AGEM

`AGEM`

Bases: JaxBaseAlgorithm

A-GEM: Averaged-Gradient Episodic Memory. Maintains a memory of samples from past tasks. The gradients for the current batch are projected to the convex hull of the task gradients produced by the the aforementioned memory. Inherits from BaseAlgorithm.

The equivalent PyTorch implementation is A-GEM in Pytorch.

References

[1] Chaudhry, A., Ranzato, M., Rohrbach, M. & Elhoseiny, M. Efficient Lifelong Learning with A-GEM. in 7th International Conference on Learning Representations, ICLR 2019, New Orleans, LA, USA, May 6-9, 2019.

Source code in sequel/algos/jax/agem.py

class AGEM(JaxBaseAlgorithm):
    """A-GEM: Averaged-Gradient Episodic Memory.
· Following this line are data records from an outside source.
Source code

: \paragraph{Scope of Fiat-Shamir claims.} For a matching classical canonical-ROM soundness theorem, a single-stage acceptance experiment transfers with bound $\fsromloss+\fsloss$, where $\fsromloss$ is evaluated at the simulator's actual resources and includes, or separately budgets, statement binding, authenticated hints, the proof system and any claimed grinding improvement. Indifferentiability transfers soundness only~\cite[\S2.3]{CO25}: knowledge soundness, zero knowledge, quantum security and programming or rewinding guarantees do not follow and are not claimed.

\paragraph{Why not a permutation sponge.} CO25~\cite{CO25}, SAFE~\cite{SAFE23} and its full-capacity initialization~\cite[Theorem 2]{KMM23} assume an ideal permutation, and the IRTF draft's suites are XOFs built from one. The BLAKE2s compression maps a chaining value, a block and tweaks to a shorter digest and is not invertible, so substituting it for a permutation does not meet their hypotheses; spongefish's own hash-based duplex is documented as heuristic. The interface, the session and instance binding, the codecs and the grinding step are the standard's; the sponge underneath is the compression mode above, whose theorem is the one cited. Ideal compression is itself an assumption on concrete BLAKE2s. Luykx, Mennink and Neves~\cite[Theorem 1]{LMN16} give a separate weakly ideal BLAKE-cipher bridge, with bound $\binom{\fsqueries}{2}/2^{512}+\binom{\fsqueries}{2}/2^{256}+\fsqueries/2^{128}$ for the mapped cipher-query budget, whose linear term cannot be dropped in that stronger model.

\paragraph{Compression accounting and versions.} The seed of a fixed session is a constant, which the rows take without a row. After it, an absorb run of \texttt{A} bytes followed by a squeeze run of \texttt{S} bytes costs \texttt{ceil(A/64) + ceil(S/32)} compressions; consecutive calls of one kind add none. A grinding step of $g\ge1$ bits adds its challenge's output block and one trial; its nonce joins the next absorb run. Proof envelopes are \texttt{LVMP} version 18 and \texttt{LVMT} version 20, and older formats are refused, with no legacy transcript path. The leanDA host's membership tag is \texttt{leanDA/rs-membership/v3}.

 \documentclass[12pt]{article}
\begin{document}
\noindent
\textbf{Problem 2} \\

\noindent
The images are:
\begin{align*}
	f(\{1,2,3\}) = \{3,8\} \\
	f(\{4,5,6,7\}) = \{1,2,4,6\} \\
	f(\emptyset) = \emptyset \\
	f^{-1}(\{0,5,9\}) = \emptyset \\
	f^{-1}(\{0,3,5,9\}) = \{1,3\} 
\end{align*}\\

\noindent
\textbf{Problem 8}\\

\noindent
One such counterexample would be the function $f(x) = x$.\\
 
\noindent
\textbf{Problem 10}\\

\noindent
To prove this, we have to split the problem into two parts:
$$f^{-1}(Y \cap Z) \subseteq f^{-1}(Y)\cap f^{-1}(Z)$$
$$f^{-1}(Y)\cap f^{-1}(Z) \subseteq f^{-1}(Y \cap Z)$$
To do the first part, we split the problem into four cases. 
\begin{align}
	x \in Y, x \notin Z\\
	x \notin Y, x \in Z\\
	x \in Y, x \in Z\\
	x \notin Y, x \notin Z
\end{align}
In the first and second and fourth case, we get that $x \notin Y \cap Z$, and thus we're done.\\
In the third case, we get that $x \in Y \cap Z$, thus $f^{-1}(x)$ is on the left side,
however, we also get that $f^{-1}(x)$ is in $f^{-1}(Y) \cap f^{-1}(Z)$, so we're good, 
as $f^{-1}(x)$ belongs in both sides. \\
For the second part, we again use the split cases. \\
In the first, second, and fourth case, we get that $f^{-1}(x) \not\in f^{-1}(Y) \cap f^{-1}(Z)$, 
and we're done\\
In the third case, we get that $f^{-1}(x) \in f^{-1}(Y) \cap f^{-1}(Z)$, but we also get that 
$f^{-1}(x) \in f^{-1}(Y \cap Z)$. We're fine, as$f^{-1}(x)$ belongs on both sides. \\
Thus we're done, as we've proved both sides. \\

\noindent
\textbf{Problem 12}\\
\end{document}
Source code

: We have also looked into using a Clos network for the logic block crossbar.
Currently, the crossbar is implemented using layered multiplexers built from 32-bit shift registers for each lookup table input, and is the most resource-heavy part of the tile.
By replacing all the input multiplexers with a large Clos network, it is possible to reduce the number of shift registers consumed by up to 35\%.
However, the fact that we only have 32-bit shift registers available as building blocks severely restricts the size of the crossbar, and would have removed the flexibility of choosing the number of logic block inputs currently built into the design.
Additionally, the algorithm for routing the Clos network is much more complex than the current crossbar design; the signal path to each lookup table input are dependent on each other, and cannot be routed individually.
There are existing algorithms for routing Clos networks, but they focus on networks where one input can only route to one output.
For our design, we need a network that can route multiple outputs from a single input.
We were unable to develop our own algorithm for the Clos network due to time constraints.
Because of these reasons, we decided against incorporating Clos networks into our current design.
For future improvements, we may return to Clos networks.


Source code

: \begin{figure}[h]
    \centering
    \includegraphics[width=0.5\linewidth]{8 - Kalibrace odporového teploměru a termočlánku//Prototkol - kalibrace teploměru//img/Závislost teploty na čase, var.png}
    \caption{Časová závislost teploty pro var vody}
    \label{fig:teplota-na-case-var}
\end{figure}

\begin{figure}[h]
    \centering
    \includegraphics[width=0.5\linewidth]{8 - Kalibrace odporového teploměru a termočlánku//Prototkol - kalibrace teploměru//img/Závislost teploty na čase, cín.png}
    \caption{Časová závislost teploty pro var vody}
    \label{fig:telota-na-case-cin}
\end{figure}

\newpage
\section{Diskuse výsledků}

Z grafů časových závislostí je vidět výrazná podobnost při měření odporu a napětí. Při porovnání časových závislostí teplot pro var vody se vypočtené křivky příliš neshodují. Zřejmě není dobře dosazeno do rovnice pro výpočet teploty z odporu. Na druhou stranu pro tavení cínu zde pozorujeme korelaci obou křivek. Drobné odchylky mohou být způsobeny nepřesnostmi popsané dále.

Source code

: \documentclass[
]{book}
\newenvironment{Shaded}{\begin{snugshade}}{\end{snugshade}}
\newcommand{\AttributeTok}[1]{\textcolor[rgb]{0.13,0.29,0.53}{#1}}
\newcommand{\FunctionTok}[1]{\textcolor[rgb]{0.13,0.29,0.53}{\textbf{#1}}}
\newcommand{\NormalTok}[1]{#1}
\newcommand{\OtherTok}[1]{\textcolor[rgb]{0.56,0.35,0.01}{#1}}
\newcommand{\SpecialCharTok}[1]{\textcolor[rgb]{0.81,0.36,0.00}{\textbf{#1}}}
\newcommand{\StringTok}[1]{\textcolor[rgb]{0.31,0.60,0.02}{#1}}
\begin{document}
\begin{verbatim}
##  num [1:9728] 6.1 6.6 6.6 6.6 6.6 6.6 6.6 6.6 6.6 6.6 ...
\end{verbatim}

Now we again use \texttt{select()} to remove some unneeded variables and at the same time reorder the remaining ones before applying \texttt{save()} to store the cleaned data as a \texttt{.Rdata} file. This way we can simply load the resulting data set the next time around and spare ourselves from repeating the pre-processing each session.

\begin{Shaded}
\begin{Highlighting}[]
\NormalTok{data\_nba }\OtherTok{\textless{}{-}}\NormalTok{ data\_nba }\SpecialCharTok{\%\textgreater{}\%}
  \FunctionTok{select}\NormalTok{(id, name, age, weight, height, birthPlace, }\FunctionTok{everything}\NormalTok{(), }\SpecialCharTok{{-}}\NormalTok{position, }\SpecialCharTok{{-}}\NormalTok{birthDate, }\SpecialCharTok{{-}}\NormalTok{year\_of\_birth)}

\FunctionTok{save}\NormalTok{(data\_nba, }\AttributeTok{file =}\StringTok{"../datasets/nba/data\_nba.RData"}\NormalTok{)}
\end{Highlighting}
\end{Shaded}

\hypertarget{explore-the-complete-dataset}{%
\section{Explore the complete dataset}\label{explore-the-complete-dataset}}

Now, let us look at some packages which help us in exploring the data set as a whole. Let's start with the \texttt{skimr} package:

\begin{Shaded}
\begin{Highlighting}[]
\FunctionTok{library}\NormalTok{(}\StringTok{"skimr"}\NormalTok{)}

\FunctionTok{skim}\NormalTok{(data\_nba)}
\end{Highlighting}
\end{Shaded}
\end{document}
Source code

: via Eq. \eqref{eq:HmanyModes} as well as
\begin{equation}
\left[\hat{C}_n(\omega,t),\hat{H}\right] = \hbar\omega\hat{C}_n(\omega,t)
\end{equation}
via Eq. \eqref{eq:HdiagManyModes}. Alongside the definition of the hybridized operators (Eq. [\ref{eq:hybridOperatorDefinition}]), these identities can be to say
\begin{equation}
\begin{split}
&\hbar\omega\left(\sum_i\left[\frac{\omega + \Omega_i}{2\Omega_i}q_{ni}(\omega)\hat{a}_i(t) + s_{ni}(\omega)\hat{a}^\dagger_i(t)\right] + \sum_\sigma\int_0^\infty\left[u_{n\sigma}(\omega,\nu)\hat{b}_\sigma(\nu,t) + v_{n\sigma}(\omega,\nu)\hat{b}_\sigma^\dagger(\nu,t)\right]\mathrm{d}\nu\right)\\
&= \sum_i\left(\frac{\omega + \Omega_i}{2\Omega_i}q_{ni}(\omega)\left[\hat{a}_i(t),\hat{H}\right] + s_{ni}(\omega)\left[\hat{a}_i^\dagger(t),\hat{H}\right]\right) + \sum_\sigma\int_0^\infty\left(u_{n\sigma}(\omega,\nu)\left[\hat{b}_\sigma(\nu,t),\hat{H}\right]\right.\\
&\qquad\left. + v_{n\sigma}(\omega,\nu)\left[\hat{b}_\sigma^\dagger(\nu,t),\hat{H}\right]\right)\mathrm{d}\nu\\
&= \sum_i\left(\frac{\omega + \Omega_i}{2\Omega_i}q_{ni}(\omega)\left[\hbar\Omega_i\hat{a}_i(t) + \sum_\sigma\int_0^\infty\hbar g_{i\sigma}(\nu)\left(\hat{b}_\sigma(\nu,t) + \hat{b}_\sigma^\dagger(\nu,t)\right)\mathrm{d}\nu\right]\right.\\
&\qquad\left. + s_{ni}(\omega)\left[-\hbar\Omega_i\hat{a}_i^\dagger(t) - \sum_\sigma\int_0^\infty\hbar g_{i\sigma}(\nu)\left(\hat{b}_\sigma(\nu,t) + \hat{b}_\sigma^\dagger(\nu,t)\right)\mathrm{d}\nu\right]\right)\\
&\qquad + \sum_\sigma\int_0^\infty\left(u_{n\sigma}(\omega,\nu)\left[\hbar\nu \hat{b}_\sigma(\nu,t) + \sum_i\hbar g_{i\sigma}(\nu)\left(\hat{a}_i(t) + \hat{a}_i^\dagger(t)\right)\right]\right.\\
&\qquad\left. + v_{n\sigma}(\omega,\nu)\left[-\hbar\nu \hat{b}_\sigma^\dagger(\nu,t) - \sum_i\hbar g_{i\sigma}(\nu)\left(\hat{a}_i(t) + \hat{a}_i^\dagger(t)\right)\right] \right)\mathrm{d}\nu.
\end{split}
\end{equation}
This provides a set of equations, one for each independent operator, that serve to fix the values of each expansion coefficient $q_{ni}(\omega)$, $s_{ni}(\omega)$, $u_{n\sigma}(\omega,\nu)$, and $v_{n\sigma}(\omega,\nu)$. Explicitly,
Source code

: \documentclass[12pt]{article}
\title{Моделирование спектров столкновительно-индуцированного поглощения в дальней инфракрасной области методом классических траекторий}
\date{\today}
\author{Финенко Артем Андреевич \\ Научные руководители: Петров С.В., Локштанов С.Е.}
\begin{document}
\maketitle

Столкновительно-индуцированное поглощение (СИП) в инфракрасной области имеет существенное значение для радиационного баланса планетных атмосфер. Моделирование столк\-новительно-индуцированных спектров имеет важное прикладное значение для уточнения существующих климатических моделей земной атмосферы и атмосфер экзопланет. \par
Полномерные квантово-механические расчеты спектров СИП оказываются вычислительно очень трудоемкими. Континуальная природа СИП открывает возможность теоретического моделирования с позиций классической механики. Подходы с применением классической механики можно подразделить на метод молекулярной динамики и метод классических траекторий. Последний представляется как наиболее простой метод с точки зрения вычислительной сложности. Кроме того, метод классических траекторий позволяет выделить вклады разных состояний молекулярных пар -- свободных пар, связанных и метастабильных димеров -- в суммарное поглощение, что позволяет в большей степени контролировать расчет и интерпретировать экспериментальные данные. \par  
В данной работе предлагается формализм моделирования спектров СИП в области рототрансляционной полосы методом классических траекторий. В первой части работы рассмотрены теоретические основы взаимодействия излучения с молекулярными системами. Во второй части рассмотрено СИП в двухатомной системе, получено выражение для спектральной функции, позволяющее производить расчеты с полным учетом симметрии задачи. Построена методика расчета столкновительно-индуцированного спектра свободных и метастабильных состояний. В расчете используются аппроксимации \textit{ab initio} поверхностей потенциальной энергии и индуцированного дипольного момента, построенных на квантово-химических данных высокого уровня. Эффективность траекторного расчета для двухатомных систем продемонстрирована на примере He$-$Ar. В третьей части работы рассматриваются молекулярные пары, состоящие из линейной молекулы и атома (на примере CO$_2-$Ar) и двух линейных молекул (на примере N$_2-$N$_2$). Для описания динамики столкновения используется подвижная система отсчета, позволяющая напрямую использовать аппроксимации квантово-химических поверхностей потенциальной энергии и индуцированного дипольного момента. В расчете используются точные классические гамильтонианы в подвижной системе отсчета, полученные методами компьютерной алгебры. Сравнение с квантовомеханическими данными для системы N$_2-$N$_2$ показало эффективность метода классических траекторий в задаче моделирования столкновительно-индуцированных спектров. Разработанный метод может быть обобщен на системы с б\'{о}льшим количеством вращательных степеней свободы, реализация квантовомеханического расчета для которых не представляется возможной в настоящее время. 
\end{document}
Maintains a memory of samples from past tasks.
    The gradients for the current batch are projected to the convex hull of the task gradients
    produced by the the aforementioned memory. Inherits from BaseAlgorithm.

    The equivalent PyTorch implementation is [`A-GEM in Pytorch`][sequel.algos.pytorch.agem.AGEM].

    References:
        [1] Chaudhry, A., Ranzato, M., Rohrbach, M. & Elhoseiny, M. Efficient Lifelong Learning with A-GEM. in 7th
            International Conference on Learning Representations, ICLR 2019, New Orleans, LA, USA, May 6-9, 2019.
    """

    def __init__(
        self,
        per_task_memory_samples: int,
        memory_batch_size: int,
        memory_group_by: Literal["task", "class"],
        *args,
        **kwargs,
    ):
        """Inits the A-GEM algorithm class.

        Args:
            per_task_memory_samples (int): number of exemplars per experience in the memory.
            memory_batch_size (int): the batch size of the memory samples used to modify the gradient update.
            memory_group_by (Literal["task", "class"]): Determines the selection process of samples for the memory.
        """
        super().__init__(*args, **kwargs)
        self.memory = MemoryMechanism(per_task_memory_samples=per_task_memory_samples, groupby=memory_group_by)
        self.per_task_memory_samples = per_task_memory_samples
        self.memory_batch_size = memory_batch_size

    def __repr__(self) -> str:
        return (
            f"AGEM(memory_batch_size={self.memory_batch_size}, per_task_memory_samples={self.per_task_memory_samples})"
        )

    def on_after_training_task(self, *args, **kwargs):
        self.memory.update_memory(self)
        self.update_episodic_memory()
        logging.info("The episodic memory now stores {} samples".format(len(self.episodic_memory_loader.dataset)))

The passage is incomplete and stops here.